I cani abbaiano legati alle catene, i poliziotti pisciano per strada, il frigorifero è vuoto.
Vitiello quasi impazzisce e inizia un’indagine parallela che lo porterà ad essere cacciato via dall’arma. L’unico suo alleato è il suo superiore e vecchio amico Antonio Bonomolo, che cerca di aiutarlo in tutti i modi.
Enzo decide di andare avanti a modo suo, e senza i vincoli della divisa, entra in una dimensione dove la realtà e il suo dolore creano un humus di sofferenza. Ogni passo che Vitiello fa verso Dostoevskij, insudicia le sue scarpe di fango e sangue.
Vitiello vomita, e vomita. Vomita alla vita, e vomita alla figlia il suo orrore. Per lui conta solamente prendere il killer, a costo di perdere il nulla.
Poi c’è un uomo che mangiando un tramezzino cambia la sua vita.
Poi c`é una penna che scrive, sorretta da una mano rotta e ferita.
E alla fine c`è Vitiello e Dostoevskij.
Avrete capito che sto parlando di qualcosa che mi ha intimamente colpito nella sua cruda bellezza.

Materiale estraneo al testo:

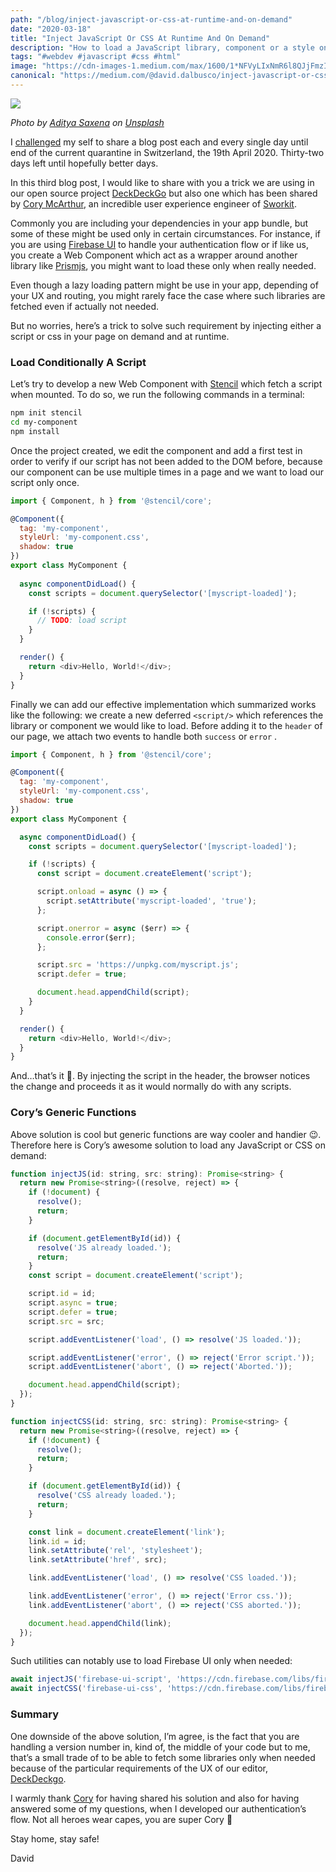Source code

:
 ```yaml
---
path: "/blog/inject-javascript-or-css-at-runtime-and-on-demand"
date: "2020-03-18"
title: "Inject JavaScript Or CSS At Runtime And On Demand"
description: "How to load a JavaScript library, component or a style only when you really need it #OneTrickADay-32"
tags: "#webdev #javascript #css #html"
image: "https://cdn-images-1.medium.com/max/1600/1*NFVyLIxNmR6l8QJjFmzIpg.png"
canonical: "https://medium.com/@david.dalbusco/inject-javascript-or-css-at-runtime-and-on-demand-dd89c109c6b3"
---
```


![](https://cdn-images-1.medium.com/max/1600/1*NFVyLIxNmR6l8QJjFmzIpg.png)

*Photo by [Aditya Saxena](https://unsplash.com/@adityaries?utm_source=unsplash&utm_medium=referral&utm_content=creditCopyText) on [Unsplash](https://unsplash.com/?utm_source=unsplash&utm_medium=referral&utm_content=creditCopyText)*

I [challenged](https://daviddalbusco.com/blog/how-to-call-the-service-worker-from-the-web-app-context) my self to share a blog post each and every single day until end of the current quarantine in Switzerland, the 19th April 2020. Thirty-two days left until hopefully better days.

In this third blog post, I would like to share with you a trick we are using in our open source project [DeckDeckGo](https://deckdeckgo.com) but also one which has been shared by [Cory McArthur](https://twitter.com/Corysmc), an incredible user experience engineer of [Sworkit](https://sworkit.com).

Commonly you are including your dependencies in your app bundle, but some of these might be used only in certain circumstances. For instance, if you are using [Firebase UI](https://github.com/firebase/firebaseui-web) to handle your authentication flow or if like us, you create a Web Component which act as a wrapper around another library like [Prismjs](https://prismjs.com), you might want to load these only when really needed.

Even though a lazy loading pattern might be use in your app, depending of your UX and routing, you might rarely face the case where such libraries are fetched even if actually not needed.

But no worries, here’s a trick to solve such requirement by injecting either a script or css in your page on demand and at runtime.

### Load Conditionally A Script

Let’s try to develop a new Web Component with [Stencil](https://stenciljs.com) which fetch a script when mounted. To do so, we run the following commands in a terminal:

```bash
npm init stencil
cd my-component
npm install
```

Once the project created, we edit the component and add a first test in order to verify if our script has not been added to the DOM before, because our component can be use multiple times in a page and we want to load our script only once.

```javascript
import { Component, h } from '@stencil/core';

@Component({
  tag: 'my-component',
  styleUrl: 'my-component.css',
  shadow: true
})
export class MyComponent {
  
  async componentDidLoad() {
    const scripts = document.querySelector('[myscript-loaded]');

    if (!scripts) {
      // TODO: load script
    }
  }

  render() {
    return <div>Hello, World!</div>;
  }
}
```

Finally we can add our effective implementation which summarized works like the following: we create a new deferred `<script/>` which references the library or component we would like to load. Before adding it to the `header` of our page, we attach two events to handle both `success` or `error` .

```javascript
import { Component, h } from '@stencil/core';

@Component({
  tag: 'my-component',
  styleUrl: 'my-component.css',
  shadow: true
})
export class MyComponent {

  async componentDidLoad() {
    const scripts = document.querySelector('[myscript-loaded]');

    if (!scripts) {
      const script = document.createElement('script');

      script.onload = async () => {
        script.setAttribute('myscript-loaded', 'true');
      };

      script.onerror = async ($err) => {
        console.error($err);
      };

      script.src = 'https://unpkg.com/myscript.js';
      script.defer = true;

      document.head.appendChild(script);
    }
  }

  render() {
    return <div>Hello, World!</div>;
  }
}
```

And…that’s it 🎉. By injecting the script in the header, the browser notices the change and proceeds it as it would normally do with any scripts.

### Cory’s Generic Functions

Above solution is cool but generic functions are way cooler and handier 😉. Therefore here is Cory’s awesome solution to load any JavaScript or CSS on demand:

```javascript
function injectJS(id: string, src: string): Promise<string> {
  return new Promise<string>((resolve, reject) => {
    if (!document) {
      resolve();
      return;
    }

    if (document.getElementById(id)) {
      resolve('JS already loaded.');
      return;
    }
    const script = document.createElement('script');

    script.id = id;
    script.async = true;
    script.defer = true;
    script.src = src;

    script.addEventListener('load', () => resolve('JS loaded.'));

    script.addEventListener('error', () => reject('Error script.'));
    script.addEventListener('abort', () => reject('Aborted.'));

    document.head.appendChild(script);
  });
}

function injectCSS(id: string, src: string): Promise<string> {
  return new Promise<string>((resolve, reject) => {
    if (!document) {
      resolve();
      return;
    }

    if (document.getElementById(id)) {
      resolve('CSS already loaded.');
      return;
    }

    const link = document.createElement('link');
    link.id = id;
    link.setAttribute('rel', 'stylesheet');
    link.setAttribute('href', src);

    link.addEventListener('load', () => resolve('CSS loaded.'));

    link.addEventListener('error', () => reject('Error css.'));
    link.addEventListener('abort', () => reject('CSS aborted.'));

    document.head.appendChild(link);
  });
}
```

Such utilities can notably use to load Firebase UI only when needed:

```javascript
await injectJS('firebase-ui-script', 'https://cdn.firebase.com/libs/firebaseui/4.0.0/firebaseui.js');
await injectCSS('firebase-ui-css', 'https://cdn.firebase.com/libs/firebaseui/4.0.0/firebaseui.css');
```

### Summary

One downside of the above solution, I’m agree, is the fact that you are handling a version number in, kind of, the middle of your code but to me, that’s a small trade of to be able to fetch some libraries only when needed because of the particular requirements of the UX of our editor, [DeckDeckgo](https://deckdeckgo.com).

I warmly thank [Cory](https://twitter.com/Corysmc) for having shared his solution and also for having answered some of my questions, when I developed our authentication’s flow. Not all heroes wear capes, you are super Cory 🙏

Stay home, stay safe!

David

Questa è una serie che nella maniera più assoluta non assomiglia a nessun’altra. Una perla rara. Fin dalle prime immagini i D’Innocenzo ci guardano e ci fanno firmare un accordo. Sul foglio c`è scritto che il gioco è il loro, che il mondo che ti faranno vedere è quello reale, che tutto quello che vedrai ti sporcherà.
Che dire, ho visto la serie che mi ha ipontizzato. La storia è molto bella e ben raccontata. Inutile dire che gli attori tutti sono bravissimi. Carlotta Gamba è la figlia Ambra, che ci dona un personaggio problematico e pieno di spigoli. Federico Vanni (Antonio Bonomolo) ci regala forse l’unico personaggio che non sia stato ancora danneggiato dagli eventi, e che cerca di far capire che forse la salvezza verrà nella loro capacità di rimanere umani.
Discorso a parte è Filippo Timi. Il suo Enzo Vitiello è recitato con ogni parte del suo corpo, dei suoi vestiti, e dalla sua voce bassa e profonda. Il personaggio non si dimenticherà facilmente, e diventa per questo motivo un tassello importante nella storia. Un faro nel buio, che emette una luce nera nella notte.